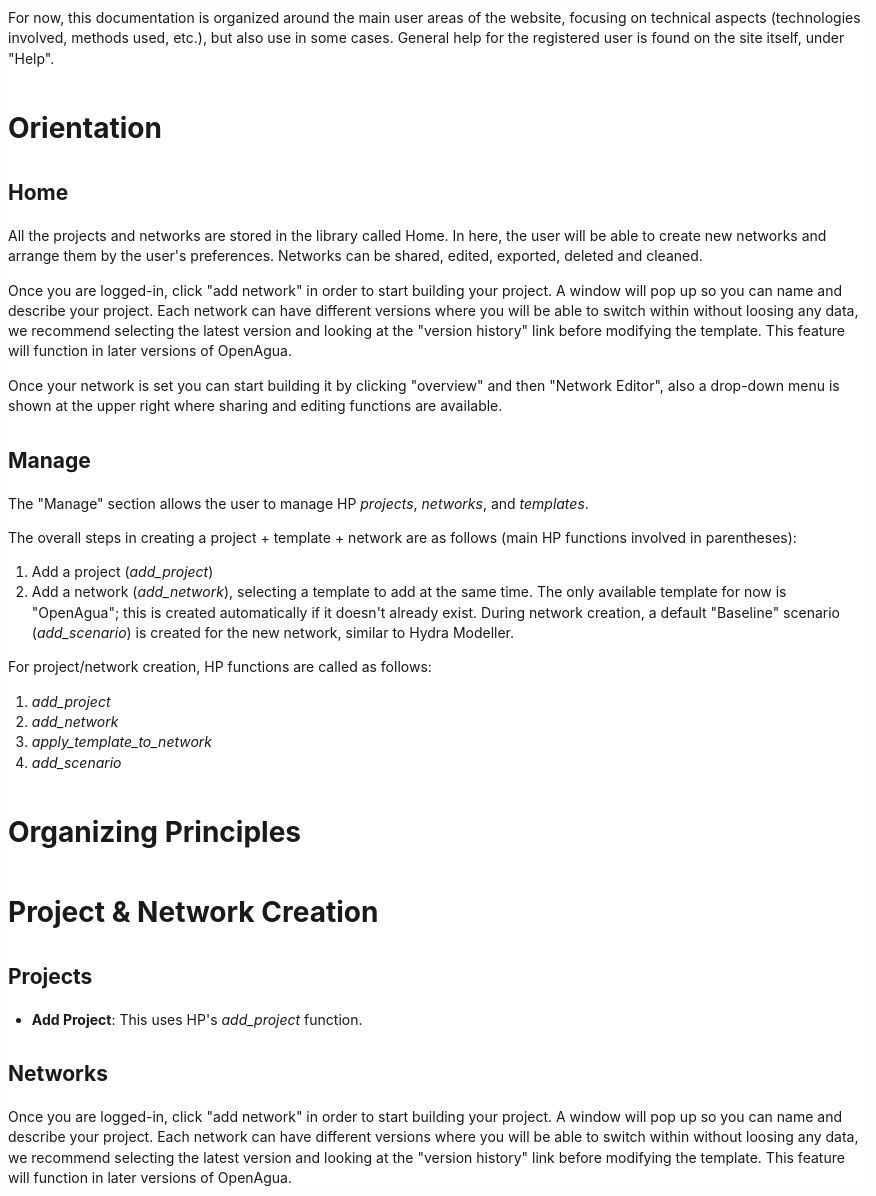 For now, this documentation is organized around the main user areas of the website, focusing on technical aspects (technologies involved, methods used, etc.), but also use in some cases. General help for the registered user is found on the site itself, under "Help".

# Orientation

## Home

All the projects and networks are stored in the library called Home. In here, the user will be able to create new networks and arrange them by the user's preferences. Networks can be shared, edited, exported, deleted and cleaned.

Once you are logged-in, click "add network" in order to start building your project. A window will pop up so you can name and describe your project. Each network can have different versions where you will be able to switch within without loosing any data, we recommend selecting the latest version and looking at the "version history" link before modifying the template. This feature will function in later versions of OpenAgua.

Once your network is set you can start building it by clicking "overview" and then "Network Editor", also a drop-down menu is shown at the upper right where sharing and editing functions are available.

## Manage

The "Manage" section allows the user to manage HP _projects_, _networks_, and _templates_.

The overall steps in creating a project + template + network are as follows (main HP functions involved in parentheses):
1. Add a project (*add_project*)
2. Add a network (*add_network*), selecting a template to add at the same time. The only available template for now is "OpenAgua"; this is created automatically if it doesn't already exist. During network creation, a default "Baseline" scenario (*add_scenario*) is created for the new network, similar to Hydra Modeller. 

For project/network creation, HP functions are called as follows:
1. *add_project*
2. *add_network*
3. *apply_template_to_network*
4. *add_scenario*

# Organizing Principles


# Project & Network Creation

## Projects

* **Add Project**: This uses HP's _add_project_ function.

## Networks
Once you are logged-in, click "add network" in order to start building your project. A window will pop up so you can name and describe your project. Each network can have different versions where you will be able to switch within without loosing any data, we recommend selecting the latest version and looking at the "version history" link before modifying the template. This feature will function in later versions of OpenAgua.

───

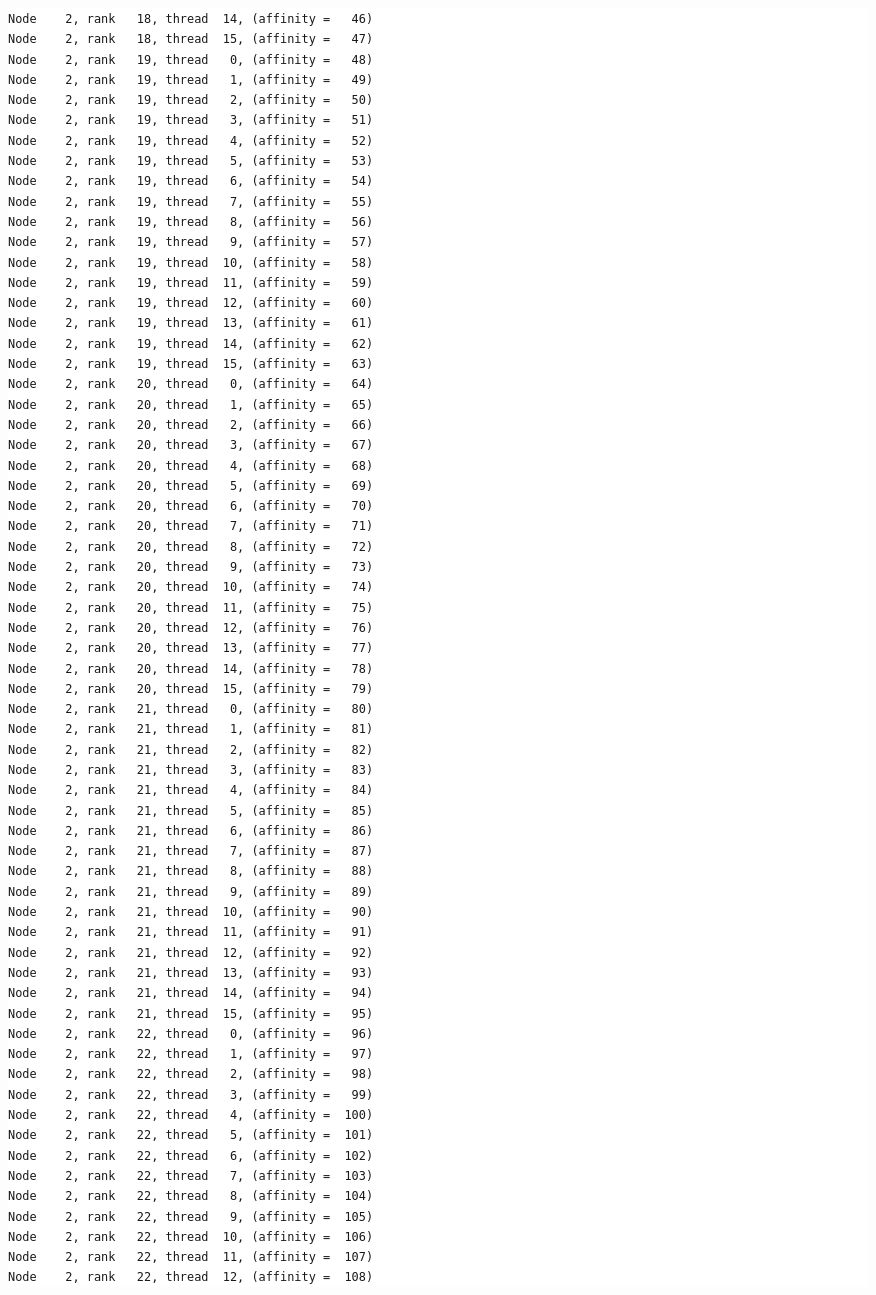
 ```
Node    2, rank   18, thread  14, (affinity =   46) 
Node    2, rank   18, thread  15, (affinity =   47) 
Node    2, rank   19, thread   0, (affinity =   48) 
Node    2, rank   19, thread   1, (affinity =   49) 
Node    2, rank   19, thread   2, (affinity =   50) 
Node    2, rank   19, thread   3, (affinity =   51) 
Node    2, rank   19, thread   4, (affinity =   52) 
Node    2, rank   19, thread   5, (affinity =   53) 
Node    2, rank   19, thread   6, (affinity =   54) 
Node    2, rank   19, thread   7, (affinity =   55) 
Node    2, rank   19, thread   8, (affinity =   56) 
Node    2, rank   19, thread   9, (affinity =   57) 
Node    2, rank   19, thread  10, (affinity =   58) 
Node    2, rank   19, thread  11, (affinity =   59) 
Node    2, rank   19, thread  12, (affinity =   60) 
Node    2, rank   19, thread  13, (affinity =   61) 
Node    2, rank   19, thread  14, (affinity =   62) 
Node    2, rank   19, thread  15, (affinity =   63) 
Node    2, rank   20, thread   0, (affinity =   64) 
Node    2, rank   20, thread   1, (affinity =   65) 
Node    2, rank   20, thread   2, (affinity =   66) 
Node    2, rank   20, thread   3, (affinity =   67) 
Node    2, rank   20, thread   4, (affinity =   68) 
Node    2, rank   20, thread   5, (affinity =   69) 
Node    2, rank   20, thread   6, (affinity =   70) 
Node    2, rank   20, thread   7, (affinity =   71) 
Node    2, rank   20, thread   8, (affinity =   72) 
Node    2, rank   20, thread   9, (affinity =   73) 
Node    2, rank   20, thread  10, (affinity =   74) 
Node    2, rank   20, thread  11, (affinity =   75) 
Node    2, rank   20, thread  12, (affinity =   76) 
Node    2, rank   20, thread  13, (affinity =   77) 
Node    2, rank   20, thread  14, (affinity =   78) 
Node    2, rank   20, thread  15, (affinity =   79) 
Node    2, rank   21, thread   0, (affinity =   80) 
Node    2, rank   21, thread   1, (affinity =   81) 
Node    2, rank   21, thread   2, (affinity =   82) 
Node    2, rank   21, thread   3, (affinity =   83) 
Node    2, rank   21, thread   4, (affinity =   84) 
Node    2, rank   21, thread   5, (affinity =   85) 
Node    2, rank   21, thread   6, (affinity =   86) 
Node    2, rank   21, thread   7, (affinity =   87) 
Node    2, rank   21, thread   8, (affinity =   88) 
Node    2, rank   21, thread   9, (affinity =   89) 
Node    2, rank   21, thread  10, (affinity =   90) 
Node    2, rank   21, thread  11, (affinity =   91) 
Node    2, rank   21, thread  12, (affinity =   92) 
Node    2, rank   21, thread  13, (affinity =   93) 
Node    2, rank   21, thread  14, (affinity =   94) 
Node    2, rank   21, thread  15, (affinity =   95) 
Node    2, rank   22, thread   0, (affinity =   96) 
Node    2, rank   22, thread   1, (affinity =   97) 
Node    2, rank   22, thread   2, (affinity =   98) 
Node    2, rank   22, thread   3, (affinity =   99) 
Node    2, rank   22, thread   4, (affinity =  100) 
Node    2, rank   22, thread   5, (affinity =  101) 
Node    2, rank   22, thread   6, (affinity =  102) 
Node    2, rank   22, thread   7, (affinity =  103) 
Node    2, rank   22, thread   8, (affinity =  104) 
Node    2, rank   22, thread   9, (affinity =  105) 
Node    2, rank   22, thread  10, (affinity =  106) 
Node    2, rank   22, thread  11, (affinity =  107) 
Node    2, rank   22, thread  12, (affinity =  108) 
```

───

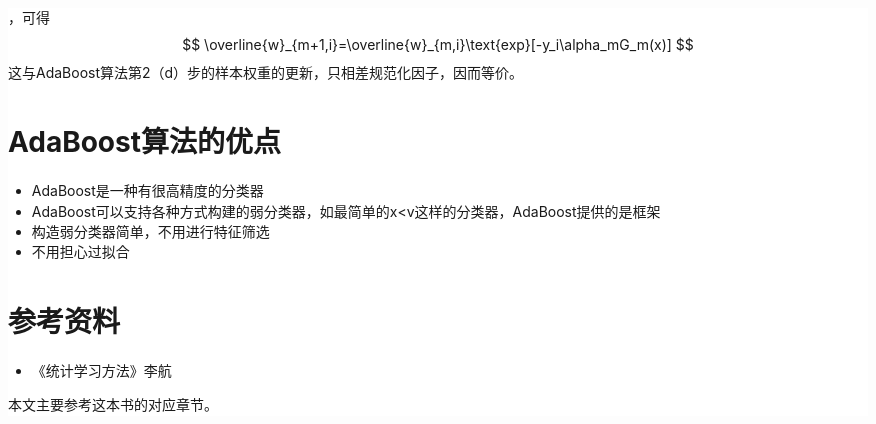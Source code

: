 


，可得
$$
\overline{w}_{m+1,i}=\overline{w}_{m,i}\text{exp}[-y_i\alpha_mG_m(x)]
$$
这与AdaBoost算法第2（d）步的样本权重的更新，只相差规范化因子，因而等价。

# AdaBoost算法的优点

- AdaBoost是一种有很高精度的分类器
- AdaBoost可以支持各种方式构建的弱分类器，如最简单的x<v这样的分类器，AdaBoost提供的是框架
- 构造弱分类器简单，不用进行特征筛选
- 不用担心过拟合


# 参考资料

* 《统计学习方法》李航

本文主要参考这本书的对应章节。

───

● Work to be completed
Among the entries above, copy exactly only the lines starting with the one containing "2. *add_network*" and going through the one containing "## Networks", both ends included.

● Result of the task
2. *add_network*
3. *apply_template_to_network*
4. *add_scenario*

# Organizing Principles


# Project & Network Creation

## Projects

* **Add Project**: This uses HP's _add_project_ function.

## Networks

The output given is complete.